Dershowitz agreed with these rebukes of the decision on jurisdiction:
The highly politicized International Criminal Court just declared statehood for Palestinians. They did it without any negotiation with Israel, without any compromise, and without any recognized boundaries. They also did it without any legal authority, because the Rome Statute, which established the International Criminal Court, makes no provision for this criminal court to recognize new states. Moreover, neither Israel nor the United States ratified that treaty, so the decisions of the International Criminal Court are not binding on them." He added: "As the dissenting judge so aptly pointed out, the Palestine decision is not based on existing law.

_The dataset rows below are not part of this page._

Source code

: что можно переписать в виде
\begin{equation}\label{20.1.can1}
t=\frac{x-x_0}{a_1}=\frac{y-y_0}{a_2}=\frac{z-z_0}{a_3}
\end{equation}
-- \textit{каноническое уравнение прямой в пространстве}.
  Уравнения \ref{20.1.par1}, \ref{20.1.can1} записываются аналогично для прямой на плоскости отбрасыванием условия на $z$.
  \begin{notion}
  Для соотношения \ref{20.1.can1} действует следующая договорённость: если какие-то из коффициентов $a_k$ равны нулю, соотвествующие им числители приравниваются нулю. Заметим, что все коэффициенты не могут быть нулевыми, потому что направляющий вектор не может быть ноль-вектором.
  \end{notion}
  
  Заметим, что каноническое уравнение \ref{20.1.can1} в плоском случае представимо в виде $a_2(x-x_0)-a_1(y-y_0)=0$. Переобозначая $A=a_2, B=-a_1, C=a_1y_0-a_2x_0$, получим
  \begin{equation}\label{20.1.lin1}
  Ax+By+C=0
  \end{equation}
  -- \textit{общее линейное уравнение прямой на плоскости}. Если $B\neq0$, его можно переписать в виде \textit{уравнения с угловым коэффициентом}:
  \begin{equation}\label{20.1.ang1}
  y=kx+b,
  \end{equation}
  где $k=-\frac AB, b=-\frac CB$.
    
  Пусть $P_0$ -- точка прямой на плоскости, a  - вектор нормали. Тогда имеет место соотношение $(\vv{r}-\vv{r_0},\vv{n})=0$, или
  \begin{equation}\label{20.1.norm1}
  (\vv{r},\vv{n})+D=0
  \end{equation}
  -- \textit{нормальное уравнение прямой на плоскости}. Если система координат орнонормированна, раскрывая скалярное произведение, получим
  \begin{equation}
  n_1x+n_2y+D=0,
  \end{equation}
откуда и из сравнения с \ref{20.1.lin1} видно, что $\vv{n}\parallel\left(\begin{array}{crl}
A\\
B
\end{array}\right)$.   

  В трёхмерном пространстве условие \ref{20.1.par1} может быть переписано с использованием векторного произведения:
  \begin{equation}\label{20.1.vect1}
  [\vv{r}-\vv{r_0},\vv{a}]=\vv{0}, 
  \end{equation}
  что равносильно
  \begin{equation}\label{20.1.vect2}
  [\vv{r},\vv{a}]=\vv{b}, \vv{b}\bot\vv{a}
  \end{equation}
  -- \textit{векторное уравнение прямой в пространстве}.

It is based on pure politics. And the politics of the majority decision is based in turn on applying a double standard to Israel — as the United Nations, the International Court of Justice and other international bodies have long done.
The dissenting Judge Peter Kovacs issued a lengthy opinion stating that the majority's approach had "no legal basis in the Rome Statute, and even less so in international law," as well as that "acrobatics with provisions of the Statute cannot mask legal reality." This dissent mirrored briefs submitted by several leading State Parties to the Rome Statute, including Germany, Australia, Austria, the Czech Republic, Hungary, Uganda, and Brazil.
The latest decision by the ICC should be viewed as a warning to both member states and non-member states, and in particular Western democracies, that regardless of the quality and fairness of the judicial system that is operative in their own countries, the ICC might be coming for them if the political payoff for doing so is popular among the right parties.